_Problem description_
For the records below, tally every line that has the word "parameter" and reply with the number alone.

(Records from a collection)
------------------------------------------------------------------------

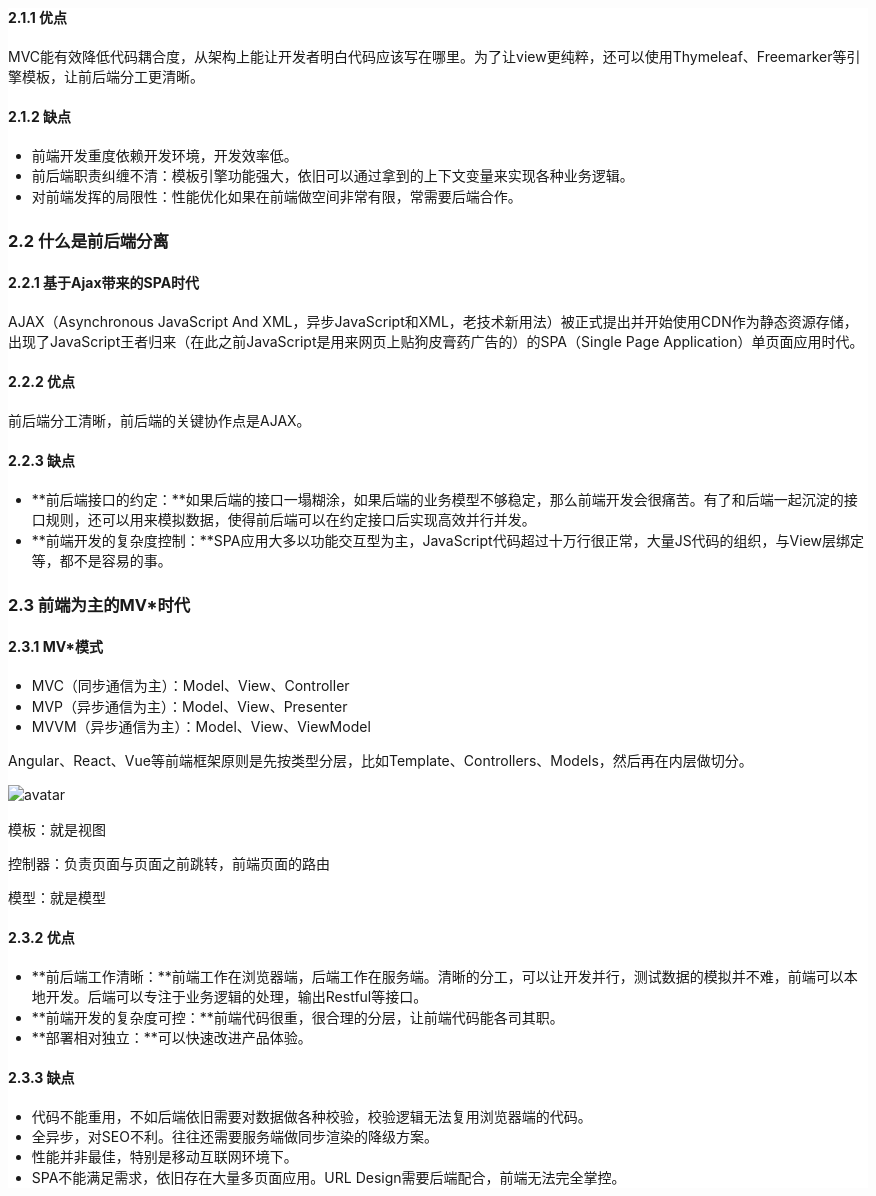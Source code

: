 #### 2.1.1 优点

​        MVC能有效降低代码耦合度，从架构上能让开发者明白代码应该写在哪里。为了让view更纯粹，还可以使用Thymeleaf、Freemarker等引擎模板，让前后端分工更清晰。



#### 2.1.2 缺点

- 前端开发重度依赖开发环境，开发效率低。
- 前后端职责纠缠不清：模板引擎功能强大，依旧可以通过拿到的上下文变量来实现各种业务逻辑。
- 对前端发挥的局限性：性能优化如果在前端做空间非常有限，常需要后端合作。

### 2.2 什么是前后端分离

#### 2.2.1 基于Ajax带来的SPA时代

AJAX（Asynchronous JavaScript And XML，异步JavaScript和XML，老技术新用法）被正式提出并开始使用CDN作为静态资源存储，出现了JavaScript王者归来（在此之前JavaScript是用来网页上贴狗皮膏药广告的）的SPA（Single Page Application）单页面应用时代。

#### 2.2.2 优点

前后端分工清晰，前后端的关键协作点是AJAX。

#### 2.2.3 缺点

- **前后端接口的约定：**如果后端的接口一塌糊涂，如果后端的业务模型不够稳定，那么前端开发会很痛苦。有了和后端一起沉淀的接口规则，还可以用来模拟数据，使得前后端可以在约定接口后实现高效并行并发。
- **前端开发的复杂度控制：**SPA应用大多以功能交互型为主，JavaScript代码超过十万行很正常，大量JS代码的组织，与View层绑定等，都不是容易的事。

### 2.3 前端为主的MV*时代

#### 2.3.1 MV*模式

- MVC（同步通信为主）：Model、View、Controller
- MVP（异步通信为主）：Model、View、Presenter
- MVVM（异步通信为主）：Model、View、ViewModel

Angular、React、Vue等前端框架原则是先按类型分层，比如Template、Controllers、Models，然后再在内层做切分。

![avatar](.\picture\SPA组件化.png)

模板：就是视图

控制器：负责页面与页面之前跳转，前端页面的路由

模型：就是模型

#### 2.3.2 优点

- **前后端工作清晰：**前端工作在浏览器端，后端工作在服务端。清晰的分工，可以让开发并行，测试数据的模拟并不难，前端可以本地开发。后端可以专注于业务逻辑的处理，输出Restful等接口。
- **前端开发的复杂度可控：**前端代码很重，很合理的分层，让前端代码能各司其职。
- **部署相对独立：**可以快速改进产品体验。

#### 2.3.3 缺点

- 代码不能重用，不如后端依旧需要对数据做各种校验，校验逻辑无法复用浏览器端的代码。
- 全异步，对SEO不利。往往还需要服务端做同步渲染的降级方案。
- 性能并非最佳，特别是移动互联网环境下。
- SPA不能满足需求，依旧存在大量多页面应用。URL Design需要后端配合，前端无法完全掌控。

------------------------------------------------------------------------

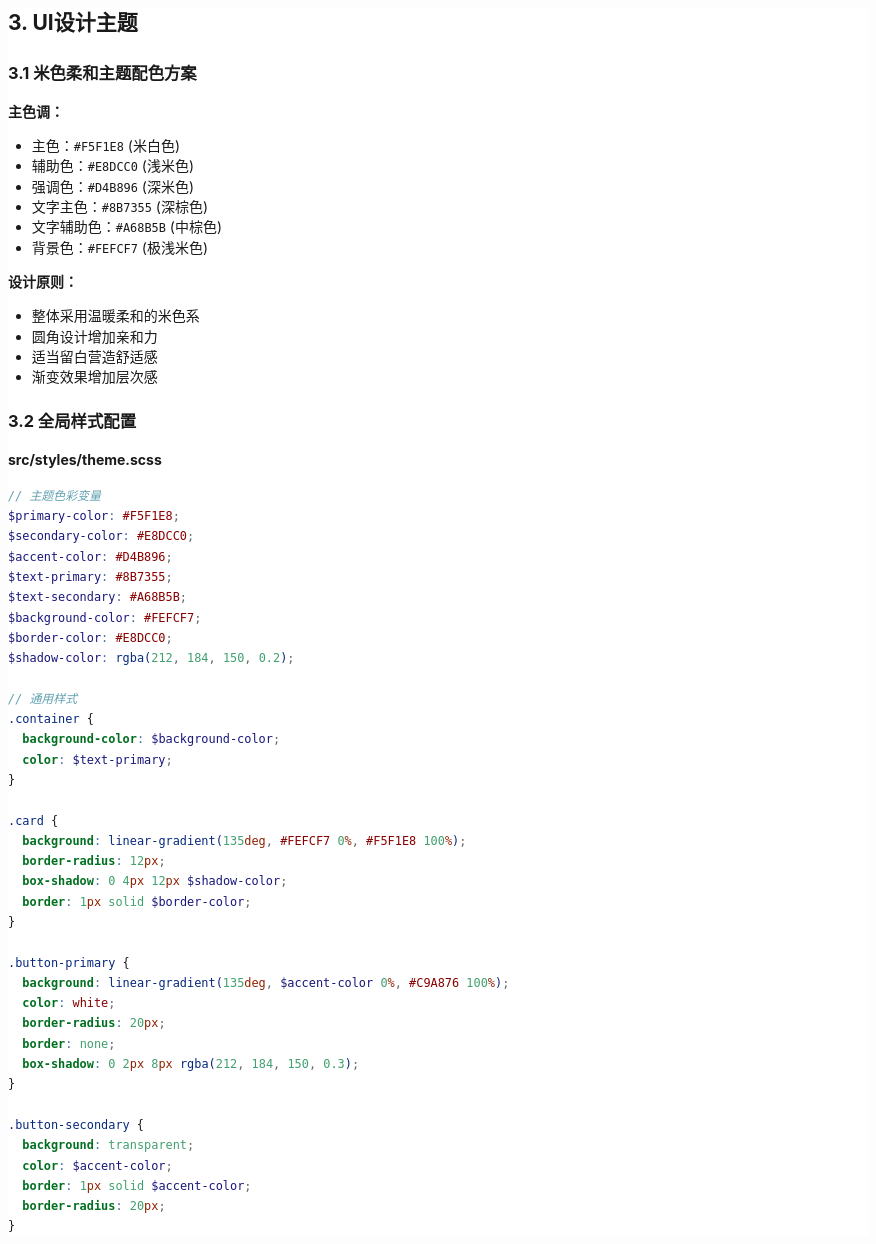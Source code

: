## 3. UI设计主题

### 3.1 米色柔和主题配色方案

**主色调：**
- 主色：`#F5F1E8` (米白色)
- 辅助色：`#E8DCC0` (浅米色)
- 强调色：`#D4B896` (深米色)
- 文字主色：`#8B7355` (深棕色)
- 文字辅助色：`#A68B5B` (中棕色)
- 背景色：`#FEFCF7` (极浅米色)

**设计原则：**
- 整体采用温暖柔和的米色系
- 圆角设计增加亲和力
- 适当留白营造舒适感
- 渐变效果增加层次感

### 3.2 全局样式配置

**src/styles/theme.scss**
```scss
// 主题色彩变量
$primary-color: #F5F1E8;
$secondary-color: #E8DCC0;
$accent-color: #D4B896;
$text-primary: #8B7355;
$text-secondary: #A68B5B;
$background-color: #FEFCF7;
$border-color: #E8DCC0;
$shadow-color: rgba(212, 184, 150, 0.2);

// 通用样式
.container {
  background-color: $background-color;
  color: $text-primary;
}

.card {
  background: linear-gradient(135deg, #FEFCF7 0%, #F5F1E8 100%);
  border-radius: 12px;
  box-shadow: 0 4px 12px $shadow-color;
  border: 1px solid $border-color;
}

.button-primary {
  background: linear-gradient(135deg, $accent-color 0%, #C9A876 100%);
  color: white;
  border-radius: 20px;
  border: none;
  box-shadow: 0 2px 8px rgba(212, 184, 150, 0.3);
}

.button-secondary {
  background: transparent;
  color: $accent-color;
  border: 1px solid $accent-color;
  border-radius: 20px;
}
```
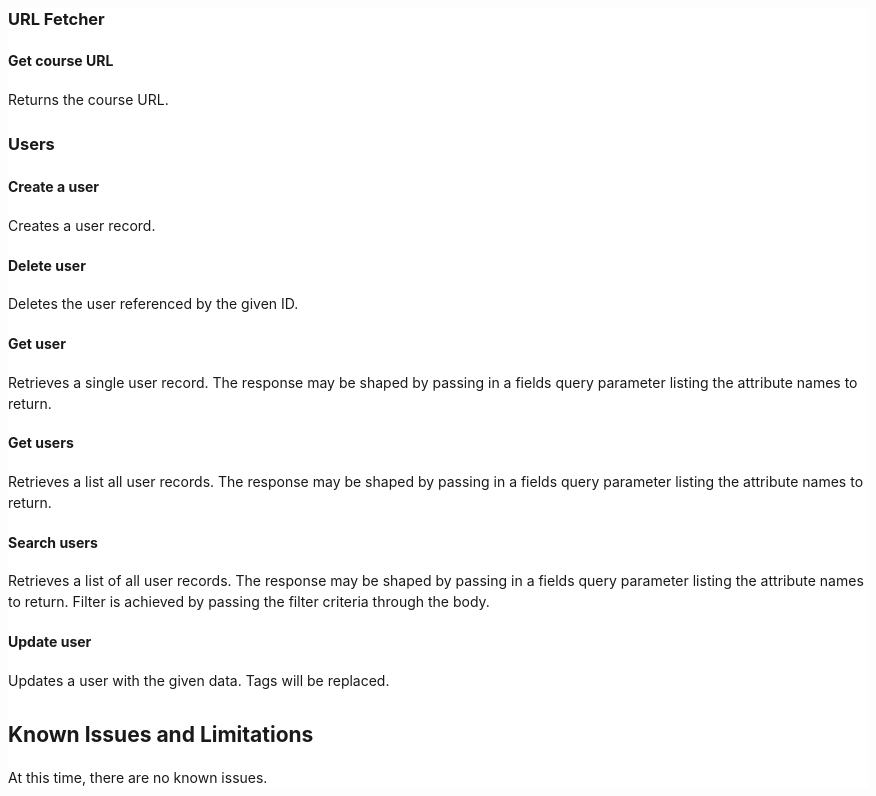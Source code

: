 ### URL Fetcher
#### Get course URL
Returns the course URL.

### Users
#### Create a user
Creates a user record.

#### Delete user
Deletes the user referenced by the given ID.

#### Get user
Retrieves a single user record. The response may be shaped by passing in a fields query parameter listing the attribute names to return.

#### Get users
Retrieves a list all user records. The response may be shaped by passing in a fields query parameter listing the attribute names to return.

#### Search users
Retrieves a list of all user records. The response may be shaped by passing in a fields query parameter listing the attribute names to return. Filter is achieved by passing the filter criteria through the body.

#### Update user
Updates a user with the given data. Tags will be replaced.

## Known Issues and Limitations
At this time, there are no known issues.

------------------------------------------------------------------------

_Problem solution_
3